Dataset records

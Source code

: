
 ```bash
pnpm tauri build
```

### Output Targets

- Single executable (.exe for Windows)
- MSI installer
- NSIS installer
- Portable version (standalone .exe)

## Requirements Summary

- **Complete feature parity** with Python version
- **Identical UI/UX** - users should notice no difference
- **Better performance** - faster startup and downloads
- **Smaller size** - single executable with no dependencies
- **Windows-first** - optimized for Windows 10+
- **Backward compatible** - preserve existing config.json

ASSIGNED TASK:
Using the records above, please repeat the line with "- Portable version (standalone .exe)" and every line after it exactly, and give no other text.

ANSWER TO THE EXERCISE:
- Portable version (standalone .exe)

## Requirements Summary

- **Complete feature parity** with Python version
- **Identical UI/UX** - users should notice no difference
- **Better performance** - faster startup and downloads
- **Smaller size** - single executable with no dependencies
- **Windows-first** - optimized for Windows 10+
- **Backward compatible** - preserve existing config.json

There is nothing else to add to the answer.